§ **Task objective**
Starting with the first line of the material, reproduce exactly each line up to and including the one that contains "- [「mysql」sequ", leaving out every picture.

○ ○ ○ ○

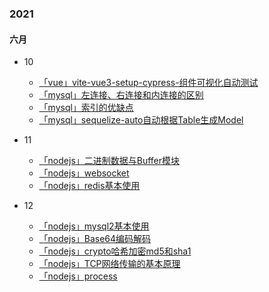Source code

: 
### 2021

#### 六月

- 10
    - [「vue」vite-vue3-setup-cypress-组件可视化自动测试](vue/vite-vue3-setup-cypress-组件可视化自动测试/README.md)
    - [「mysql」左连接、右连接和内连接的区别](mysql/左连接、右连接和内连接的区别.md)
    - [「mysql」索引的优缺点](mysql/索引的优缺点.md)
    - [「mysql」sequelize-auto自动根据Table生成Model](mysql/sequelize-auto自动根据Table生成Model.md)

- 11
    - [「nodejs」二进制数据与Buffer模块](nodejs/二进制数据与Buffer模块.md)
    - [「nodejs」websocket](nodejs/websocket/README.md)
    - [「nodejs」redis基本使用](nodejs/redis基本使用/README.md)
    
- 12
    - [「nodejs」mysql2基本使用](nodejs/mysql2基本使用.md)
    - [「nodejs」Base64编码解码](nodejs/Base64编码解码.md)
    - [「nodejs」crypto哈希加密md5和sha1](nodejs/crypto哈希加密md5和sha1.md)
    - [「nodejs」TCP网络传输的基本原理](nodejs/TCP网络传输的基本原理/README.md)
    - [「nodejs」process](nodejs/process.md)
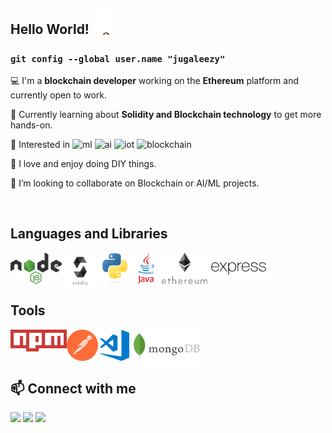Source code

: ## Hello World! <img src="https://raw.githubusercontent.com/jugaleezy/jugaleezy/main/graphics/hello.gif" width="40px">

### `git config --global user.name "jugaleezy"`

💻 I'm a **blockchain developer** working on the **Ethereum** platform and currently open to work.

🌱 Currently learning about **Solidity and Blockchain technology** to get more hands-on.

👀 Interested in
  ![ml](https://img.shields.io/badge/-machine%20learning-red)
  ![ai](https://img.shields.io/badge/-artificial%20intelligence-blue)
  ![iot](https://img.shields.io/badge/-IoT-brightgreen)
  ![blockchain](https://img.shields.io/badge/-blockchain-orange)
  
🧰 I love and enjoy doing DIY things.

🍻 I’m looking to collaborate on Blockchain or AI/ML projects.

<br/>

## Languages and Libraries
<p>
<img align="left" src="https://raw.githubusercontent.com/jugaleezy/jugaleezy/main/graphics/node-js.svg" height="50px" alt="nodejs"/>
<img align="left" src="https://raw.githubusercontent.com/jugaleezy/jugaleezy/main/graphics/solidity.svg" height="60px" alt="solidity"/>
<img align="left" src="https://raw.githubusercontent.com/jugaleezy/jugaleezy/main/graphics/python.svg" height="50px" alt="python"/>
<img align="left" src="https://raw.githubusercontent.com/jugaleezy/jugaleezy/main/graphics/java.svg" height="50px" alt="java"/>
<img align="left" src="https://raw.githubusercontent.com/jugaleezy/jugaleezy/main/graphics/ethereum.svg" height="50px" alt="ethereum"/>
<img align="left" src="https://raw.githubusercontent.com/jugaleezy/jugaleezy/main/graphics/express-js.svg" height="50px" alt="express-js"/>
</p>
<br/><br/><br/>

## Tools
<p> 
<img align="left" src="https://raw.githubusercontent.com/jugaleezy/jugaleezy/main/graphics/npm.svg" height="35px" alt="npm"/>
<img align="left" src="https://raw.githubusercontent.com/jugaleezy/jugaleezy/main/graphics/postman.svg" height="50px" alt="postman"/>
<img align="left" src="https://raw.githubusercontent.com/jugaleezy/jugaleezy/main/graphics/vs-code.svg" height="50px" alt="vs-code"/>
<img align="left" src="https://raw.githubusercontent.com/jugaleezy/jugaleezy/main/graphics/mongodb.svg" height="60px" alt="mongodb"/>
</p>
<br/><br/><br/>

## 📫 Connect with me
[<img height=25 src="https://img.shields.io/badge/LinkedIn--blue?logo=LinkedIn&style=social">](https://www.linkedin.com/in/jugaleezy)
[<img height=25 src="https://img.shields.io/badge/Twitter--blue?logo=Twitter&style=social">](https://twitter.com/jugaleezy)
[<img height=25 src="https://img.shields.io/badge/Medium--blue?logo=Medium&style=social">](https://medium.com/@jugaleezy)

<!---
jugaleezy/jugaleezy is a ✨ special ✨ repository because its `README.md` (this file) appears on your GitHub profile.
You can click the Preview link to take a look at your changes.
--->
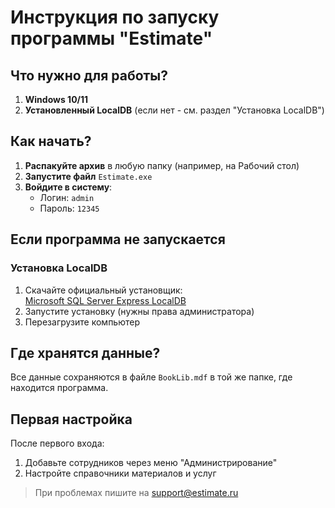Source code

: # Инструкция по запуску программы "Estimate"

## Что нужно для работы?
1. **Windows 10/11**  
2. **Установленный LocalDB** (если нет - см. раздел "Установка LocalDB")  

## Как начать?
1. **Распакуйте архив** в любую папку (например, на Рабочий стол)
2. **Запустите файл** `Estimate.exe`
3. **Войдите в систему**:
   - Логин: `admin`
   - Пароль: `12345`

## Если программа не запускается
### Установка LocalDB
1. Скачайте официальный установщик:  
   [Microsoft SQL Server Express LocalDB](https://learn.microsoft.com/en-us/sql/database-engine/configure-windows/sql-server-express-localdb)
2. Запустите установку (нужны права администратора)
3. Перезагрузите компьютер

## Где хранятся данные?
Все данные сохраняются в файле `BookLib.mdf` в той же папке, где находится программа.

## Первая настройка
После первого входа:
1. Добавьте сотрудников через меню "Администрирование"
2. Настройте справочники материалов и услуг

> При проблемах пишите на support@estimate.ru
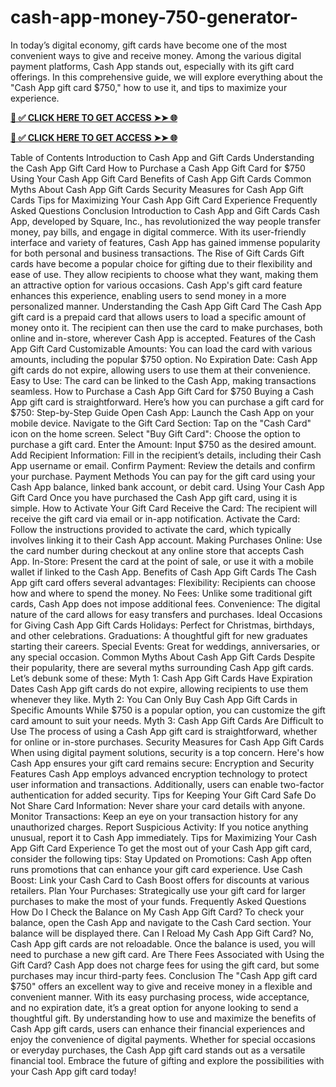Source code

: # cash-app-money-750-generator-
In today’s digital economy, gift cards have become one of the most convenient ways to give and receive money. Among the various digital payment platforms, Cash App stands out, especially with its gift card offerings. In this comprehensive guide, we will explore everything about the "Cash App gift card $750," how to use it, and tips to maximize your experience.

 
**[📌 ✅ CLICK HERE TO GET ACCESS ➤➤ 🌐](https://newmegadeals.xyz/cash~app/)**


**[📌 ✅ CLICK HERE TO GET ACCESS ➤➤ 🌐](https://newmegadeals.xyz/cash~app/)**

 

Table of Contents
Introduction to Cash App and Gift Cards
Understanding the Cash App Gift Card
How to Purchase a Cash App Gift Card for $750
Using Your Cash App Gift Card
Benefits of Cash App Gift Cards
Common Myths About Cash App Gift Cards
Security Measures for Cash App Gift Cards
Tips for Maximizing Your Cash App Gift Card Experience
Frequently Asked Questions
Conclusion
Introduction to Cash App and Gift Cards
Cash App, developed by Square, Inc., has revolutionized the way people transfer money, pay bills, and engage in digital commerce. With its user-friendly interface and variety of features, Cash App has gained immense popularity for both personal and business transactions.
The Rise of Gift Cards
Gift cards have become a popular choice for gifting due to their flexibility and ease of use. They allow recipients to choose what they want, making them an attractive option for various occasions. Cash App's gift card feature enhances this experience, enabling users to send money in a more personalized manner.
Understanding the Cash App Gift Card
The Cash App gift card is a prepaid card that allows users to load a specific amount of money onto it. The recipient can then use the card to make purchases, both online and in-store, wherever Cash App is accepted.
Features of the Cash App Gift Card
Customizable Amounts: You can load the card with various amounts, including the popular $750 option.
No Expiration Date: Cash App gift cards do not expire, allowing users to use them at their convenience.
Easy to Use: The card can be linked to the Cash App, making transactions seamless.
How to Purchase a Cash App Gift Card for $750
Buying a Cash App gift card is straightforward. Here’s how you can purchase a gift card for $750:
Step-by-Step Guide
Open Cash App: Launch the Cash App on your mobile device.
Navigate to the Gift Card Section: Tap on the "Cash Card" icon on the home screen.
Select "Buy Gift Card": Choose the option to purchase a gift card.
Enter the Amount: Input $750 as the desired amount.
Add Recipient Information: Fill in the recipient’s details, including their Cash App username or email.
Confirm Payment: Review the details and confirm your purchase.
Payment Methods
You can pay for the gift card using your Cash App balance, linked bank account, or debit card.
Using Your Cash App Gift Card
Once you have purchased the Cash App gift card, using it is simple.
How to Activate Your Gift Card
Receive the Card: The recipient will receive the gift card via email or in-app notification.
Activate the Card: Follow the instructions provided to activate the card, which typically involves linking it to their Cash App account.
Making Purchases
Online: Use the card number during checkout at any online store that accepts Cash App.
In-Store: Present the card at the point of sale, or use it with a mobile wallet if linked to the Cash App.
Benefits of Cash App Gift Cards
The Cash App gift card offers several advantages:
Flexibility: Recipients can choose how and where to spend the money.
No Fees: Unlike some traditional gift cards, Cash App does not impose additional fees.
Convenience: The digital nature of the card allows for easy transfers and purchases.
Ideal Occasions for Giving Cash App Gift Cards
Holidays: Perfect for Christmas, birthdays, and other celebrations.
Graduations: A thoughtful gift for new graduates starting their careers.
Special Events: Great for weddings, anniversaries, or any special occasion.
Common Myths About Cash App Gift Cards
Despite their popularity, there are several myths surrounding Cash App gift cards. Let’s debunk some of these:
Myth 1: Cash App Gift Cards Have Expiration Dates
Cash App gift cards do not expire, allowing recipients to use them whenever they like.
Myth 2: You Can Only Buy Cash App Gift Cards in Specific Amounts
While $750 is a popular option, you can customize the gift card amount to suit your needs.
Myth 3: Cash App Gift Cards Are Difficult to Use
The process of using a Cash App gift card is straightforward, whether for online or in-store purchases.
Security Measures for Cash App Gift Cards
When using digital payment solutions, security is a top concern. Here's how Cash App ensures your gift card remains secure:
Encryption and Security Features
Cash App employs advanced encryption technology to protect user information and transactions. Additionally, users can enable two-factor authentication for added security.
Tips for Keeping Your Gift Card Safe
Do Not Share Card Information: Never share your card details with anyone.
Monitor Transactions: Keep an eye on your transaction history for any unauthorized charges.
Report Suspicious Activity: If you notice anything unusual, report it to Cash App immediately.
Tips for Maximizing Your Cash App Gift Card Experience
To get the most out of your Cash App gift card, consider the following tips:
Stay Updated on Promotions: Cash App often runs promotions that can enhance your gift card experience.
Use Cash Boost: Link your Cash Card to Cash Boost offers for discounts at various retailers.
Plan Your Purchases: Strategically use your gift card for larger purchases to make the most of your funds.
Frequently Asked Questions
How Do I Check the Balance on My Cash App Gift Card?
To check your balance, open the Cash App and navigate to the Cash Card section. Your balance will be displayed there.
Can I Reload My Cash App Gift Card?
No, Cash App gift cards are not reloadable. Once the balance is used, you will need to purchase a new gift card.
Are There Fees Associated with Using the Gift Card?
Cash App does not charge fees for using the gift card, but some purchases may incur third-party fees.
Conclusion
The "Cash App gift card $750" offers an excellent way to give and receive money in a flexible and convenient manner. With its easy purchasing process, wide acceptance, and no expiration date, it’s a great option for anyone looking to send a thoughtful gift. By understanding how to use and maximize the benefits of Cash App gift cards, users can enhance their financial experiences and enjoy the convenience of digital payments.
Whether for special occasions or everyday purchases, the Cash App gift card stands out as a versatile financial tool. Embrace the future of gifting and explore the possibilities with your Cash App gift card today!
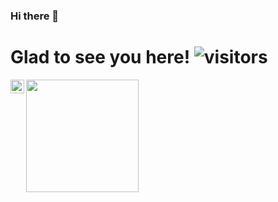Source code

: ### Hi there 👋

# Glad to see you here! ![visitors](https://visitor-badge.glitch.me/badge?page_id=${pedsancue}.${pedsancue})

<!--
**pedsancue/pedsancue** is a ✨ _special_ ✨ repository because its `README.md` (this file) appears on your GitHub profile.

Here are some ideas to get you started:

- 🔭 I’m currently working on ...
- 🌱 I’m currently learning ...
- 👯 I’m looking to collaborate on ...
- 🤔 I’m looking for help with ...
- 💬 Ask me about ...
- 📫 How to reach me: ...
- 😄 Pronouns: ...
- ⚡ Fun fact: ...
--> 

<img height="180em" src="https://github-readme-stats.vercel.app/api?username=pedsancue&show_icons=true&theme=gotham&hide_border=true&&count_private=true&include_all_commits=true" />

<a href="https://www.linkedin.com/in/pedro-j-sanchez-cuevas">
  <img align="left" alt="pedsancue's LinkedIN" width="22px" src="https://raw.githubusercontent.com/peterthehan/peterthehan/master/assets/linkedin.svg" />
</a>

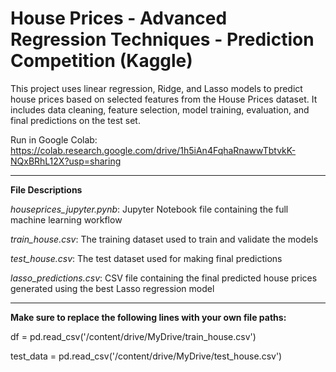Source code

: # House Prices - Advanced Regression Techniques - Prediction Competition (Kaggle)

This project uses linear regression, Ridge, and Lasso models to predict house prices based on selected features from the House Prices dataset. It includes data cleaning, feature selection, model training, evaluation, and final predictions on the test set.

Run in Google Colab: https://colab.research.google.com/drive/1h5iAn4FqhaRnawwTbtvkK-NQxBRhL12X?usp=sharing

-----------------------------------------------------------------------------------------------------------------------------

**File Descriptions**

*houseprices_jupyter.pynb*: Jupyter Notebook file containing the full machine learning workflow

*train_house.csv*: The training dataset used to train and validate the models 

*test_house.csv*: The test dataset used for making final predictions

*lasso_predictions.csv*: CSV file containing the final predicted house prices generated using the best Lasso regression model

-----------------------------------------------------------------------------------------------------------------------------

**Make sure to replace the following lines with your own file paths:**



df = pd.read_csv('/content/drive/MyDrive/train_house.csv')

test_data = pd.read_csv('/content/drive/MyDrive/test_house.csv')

○ ○ ○ ○

§ **Exercise answer**
Source code

: 
### 2021

#### 六月

- 10
    - [「vue」vite-vue3-setup-cypress-组件可视化自动测试](vue/vite-vue3-setup-cypress-组件可视化自动测试/README.md)
    - [「mysql」左连接、右连接和内连接的区别](mysql/左连接、右连接和内连接的区别.md)
    - [「mysql」索引的优缺点](mysql/索引的优缺点.md)
    - [「mysql」sequelize-auto自动根据Table生成Model](mysql/sequelize-auto自动根据Table生成Model.md)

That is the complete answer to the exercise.